07_background_task_execution

Chapter 7: Background Task Execution

In Chapter 6: Worker Node Orchestration, we learned how EMBArk smartly distributes demanding firmware analyses across multiple worker machines to speed things up. But what about all the other operations that take time, whether it's an EMBA scan, generating a big report, or the system performing routine maintenance? You wouldn't want the entire EMBArk web interface to freeze every time a heavy operation starts, right?

Imagine you're at a busy restaurant. You place your order with a waiter. You expect the waiter to immediately take your order for a drink, and then continue serving other customers, even while the chef in the kitchen is busy preparing your meal. You don't want the waiter to stand there silently, waiting for your food to be cooked before they can do anything else!

This is exactly the problem "Background Task Execution" solves for EMBArk. It's like having a dedicated operations team working diligently behind the scenes. For any task that might take a while (like running a firmware scan, creating a massive report, or updating dependencies), EMBArk hands it off to this background team. This means the main web server (your waiter) remains free to respond to your clicks and requests, keeping the user interface smooth and responsive, while the heavy lifting happens elsewhere. It uses clever queuing systems to manage and execute these tasks efficiently, ensuring a seamless experience.

Solving Our Use Case: Keeping EMBArk Responsive During Heavy Operations

Let's say an analyst initiates a new EMBA scan, which could run for hours. At the same time, the EMBArk system needs to check for dependency updates or clean up old logs. How does EMBArk ensure all these operations happen without slowing down the web interface?

Here's how Background Task Execution helps:

Submit a Long-Running Task: When the analyst clicks "Analyze," the web server immediately hands off the EMBA scan to the background system.
Continue Browsing: The analyst can immediately navigate to other parts of EMBArk (e.g., check previous reports) while the scan runs.
Scheduled Maintenance: At specific times, internal system tasks (like cleanup or updates) are automatically triggered and executed in the background without user intervention.
No Freezing: The main web interface never freezes, always ready for user interaction.

Understanding the Key Concepts

To handle tasks efficiently in the background, EMBArk uses a few powerful concepts:

1. Offloading Work: "Don't Block the Main Line!"

The core idea is to prevent long-running operations from tying up the main web server. When a request comes in that requires a lot of processing, the web server quickly acknowledges it and then passes the actual work to a specialized background system. This frees up the web server to handle new user requests instantly.

2. The Task Queue: "A Smart To-Do List"

This is a waiting list for all the background tasks. When a task is offloaded, it's added to this queue.

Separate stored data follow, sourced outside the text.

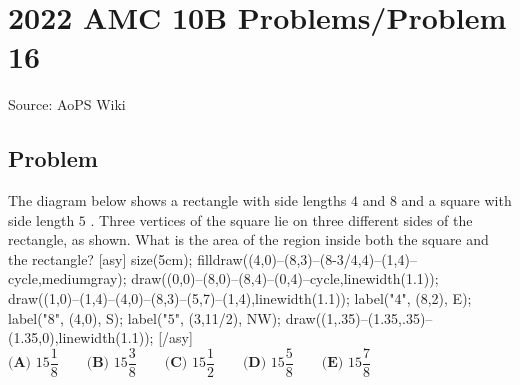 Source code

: \documentclass[12pt]{article}
\begin{document}
\section*{{2022 AMC 10B Problems/Problem 16}}
Source: AoPS Wiki

\subsection*{Problem}
The diagram below shows a rectangle with side lengths $4$ and $8$ and a square with side length $5$ . Three vertices of the square lie on three different sides of the rectangle, as shown. What is the area of the region inside both the square and the rectangle? [asy] size(5cm); filldraw((4,0)--(8,3)--(8-3/4,4)--(1,4)--cycle,mediumgray); draw((0,0)--(8,0)--(8,4)--(0,4)--cycle,linewidth(1.1)); draw((1,0)--(1,4)--(4,0)--(8,3)--(5,7)--(1,4),linewidth(1.1)); label("$4$", (8,2), E); label("$8$", (4,0), S); label("$5$", (3,11/2), NW); draw((1,.35)--(1.35,.35)--(1.35,0),linewidth(1.1)); [/asy] $\textbf{(A) }15\dfrac{1}{8} \qquad \textbf{(B) }15\dfrac{3}{8} \qquad \textbf{(C) }15\dfrac{1}{2} \qquad \textbf{(D) }15\dfrac{5}{8} \qquad \textbf{(E) }15\dfrac{7}{8}$
\end{document}
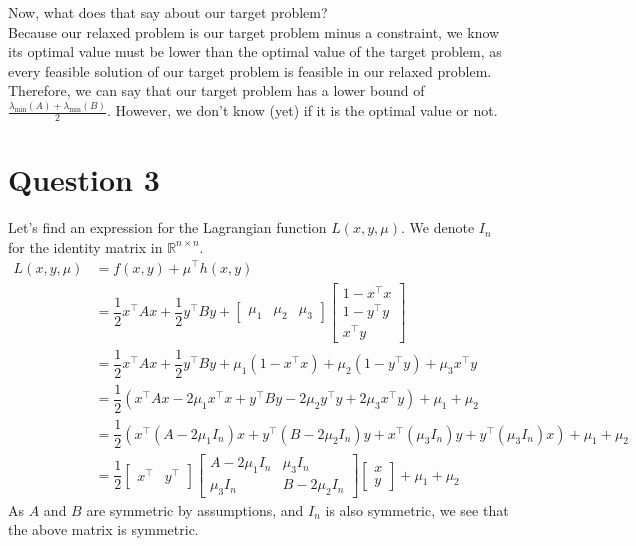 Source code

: \documentclass{article}
\newcommand{\R}{\mathbb{R}}
\newcommand{\tp}{^\top}
\newcommand{\fxy}{\dfrac{1}{2}x\tp A x + \dfrac{1}{2} y\tp B y}
\newcommand{\hxy}{\begin{bmatrix}
1-x\tp x\\
1-y\tp y\\
x\tp y
\end{bmatrix}}
\begin{document}
Now, what does that say about our target problem?\\
Because our relaxed problem is our target problem minus a constraint, we know its optimal value must be lower than the optimal value of the target problem, as every feasible solution of our target problem is feasible in our relaxed problem. Therefore, we can say that our target problem has a lower bound of $\frac{\lambda_{\min} (A)+\lambda_{\min} (B)}{2}$. However, we don't know (yet) if it is the optimal value or not.

\section*{Question 3}
Let's find an expression for the Lagrangian function $L(x,y,\mu)$. We denote $I_n$ for the identity matrix in $\R^{n\times n}$.
\begin{align*}
L(x,y,\mu) &= f(x,y)+\mu\tp h(x,y) \\
&=\fxy  + \begin{bmatrix} \mu_1 &\mu_2 & \mu_3 \end{bmatrix} \hxy \\
&=\fxy + \mu_1(1-x\tp x) +\mu_2(1-y\tp y) + \mu_3 x\tp y \\
&= \dfrac{1}{2}\left(x\tp A x - 2\mu_1 x\tp x +  y\tp B y -2\mu_2 y\tp y + 2\mu_3 x\tp y\right) + \mu_1+\mu_2 \\
&= \dfrac{1}{2} \left(x\tp  \left( A - 2\mu_1 I_n \right) x +  y\tp \left( B -2\mu_2 I_n \right) y   + x\tp  \left( \mu_3 I_n \right) y+ y\tp \left( \mu_3 I_n \right) x \right) + \mu_1+\mu_2 \\
&= \dfrac{1}{2} \begin{bmatrix} x\tp & y\tp\end{bmatrix}
\begin{bmatrix} A-2\mu_1 I_n & \mu_3 I_n \\
\mu_3 I_n & B-2\mu_2 I_n \end{bmatrix}
\begin{bmatrix} x \\ y \end{bmatrix} +\mu_1+\mu_2 
\end{align*}
As $A$ and $B$ are symmetric by assumptions, and $I_n$ is also symmetric, we see that the above matrix is symmetric.
\end{document}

Dedicated worker processes (separate from the web server) constantly check this queue, pick up the next available task, and execute it. This ensures that tasks are processed in an organized manner, and the system can handle bursts of activity.

3. Background Workers (Celery & BoundedExecutor): "The Dedicated Work Crews"

EMBArk uses two main types of "work crews" for background tasks:

BoundedExecutor (Local Crew): This is a local, thread-based system for tasks that run on the same machine as the EMBArk web server. It manages a limited number of tasks that can run concurrently, preventing the local machine from getting overloaded.
Celery (Distributed Crew): For more complex or scalable needs, especially when using Chapter 6: Worker Node Orchestration to distribute EMBA scans, EMBArk uses Celery. Celery is a powerful, distributed task queue system. It allows tasks to be sent to and executed by dedicated worker processes that can be on the same machine or on entirely different machines.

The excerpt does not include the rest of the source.